WHAT TO PRODUCE: Every line in the listing below from the one with "Generacja danych została" through the one with "# Function to insert data into a table" is to be reproduced exactly, both ends included; leave out the rest.

SOURCE DATA:
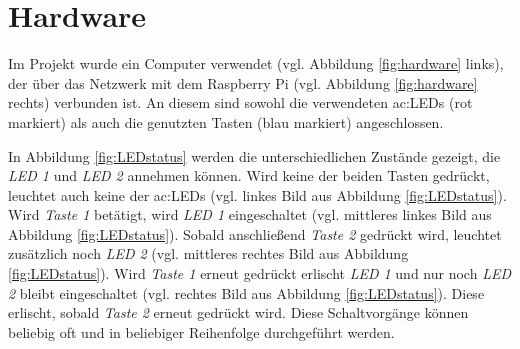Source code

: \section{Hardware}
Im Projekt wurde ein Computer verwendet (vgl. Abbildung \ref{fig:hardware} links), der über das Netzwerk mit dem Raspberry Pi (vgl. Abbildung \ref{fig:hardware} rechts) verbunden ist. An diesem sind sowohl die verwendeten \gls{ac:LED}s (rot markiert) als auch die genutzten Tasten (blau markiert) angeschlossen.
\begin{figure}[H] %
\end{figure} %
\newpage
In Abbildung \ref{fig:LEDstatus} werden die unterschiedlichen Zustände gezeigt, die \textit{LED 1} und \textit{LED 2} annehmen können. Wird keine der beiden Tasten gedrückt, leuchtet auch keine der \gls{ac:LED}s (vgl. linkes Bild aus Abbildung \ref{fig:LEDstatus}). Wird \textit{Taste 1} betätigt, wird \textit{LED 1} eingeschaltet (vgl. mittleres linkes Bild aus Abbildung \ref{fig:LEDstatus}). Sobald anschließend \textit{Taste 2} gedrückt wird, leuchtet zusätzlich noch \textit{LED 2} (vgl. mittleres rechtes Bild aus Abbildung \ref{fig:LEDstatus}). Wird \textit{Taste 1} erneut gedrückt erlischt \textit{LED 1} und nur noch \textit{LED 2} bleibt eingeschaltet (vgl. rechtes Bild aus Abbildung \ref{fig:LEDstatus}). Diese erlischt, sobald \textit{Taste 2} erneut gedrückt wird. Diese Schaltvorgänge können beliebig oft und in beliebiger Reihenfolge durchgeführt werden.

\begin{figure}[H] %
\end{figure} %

* * *

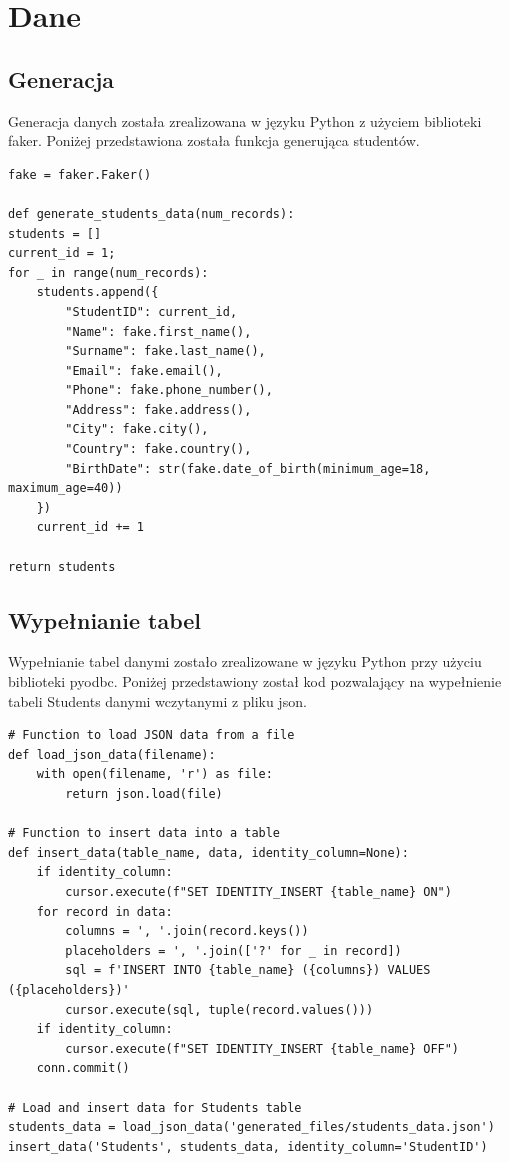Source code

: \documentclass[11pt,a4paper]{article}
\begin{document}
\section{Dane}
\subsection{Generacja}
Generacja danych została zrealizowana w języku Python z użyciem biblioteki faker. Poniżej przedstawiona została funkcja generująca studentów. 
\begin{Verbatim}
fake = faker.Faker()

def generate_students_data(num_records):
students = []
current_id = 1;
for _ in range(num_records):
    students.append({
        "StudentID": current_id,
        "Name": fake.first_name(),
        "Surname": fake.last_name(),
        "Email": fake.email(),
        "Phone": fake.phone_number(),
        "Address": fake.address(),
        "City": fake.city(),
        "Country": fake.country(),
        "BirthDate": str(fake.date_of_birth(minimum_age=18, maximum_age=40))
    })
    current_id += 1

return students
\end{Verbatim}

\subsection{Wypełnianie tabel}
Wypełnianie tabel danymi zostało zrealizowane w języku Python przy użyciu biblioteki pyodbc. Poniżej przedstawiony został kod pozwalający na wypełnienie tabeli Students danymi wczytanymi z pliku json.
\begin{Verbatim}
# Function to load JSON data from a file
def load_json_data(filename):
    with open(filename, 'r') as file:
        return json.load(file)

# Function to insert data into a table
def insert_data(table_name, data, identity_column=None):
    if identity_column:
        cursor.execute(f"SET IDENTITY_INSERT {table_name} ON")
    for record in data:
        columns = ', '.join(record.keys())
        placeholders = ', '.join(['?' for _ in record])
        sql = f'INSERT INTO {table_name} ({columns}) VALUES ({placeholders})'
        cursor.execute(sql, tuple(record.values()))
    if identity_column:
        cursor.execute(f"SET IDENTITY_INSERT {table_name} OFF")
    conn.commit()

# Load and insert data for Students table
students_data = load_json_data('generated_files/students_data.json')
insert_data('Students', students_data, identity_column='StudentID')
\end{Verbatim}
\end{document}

SOLUTION TO THIS TASK:
Generacja danych została zrealizowana w języku Python z użyciem biblioteki faker. Poniżej przedstawiona została funkcja generująca studentów. 
\begin{Verbatim}
fake = faker.Faker()

def generate_students_data(num_records):
students = []
current_id = 1;
for _ in range(num_records):
    students.append({
        "StudentID": current_id,
        "Name": fake.first_name(),
        "Surname": fake.last_name(),
        "Email": fake.email(),
        "Phone": fake.phone_number(),
        "Address": fake.address(),
        "City": fake.city(),
        "Country": fake.country(),
        "BirthDate": str(fake.date_of_birth(minimum_age=18, maximum_age=40))
    })
    current_id += 1

return students
\end{Verbatim}

\subsection{Wypełnianie tabel}
Wypełnianie tabel danymi zostało zrealizowane w języku Python przy użyciu biblioteki pyodbc. Poniżej przedstawiony został kod pozwalający na wypełnienie tabeli Students danymi wczytanymi z pliku json.
\begin{Verbatim}
# Function to load JSON data from a file
def load_json_data(filename):
    with open(filename, 'r') as file:
        return json.load(file)

# Function to insert data into a table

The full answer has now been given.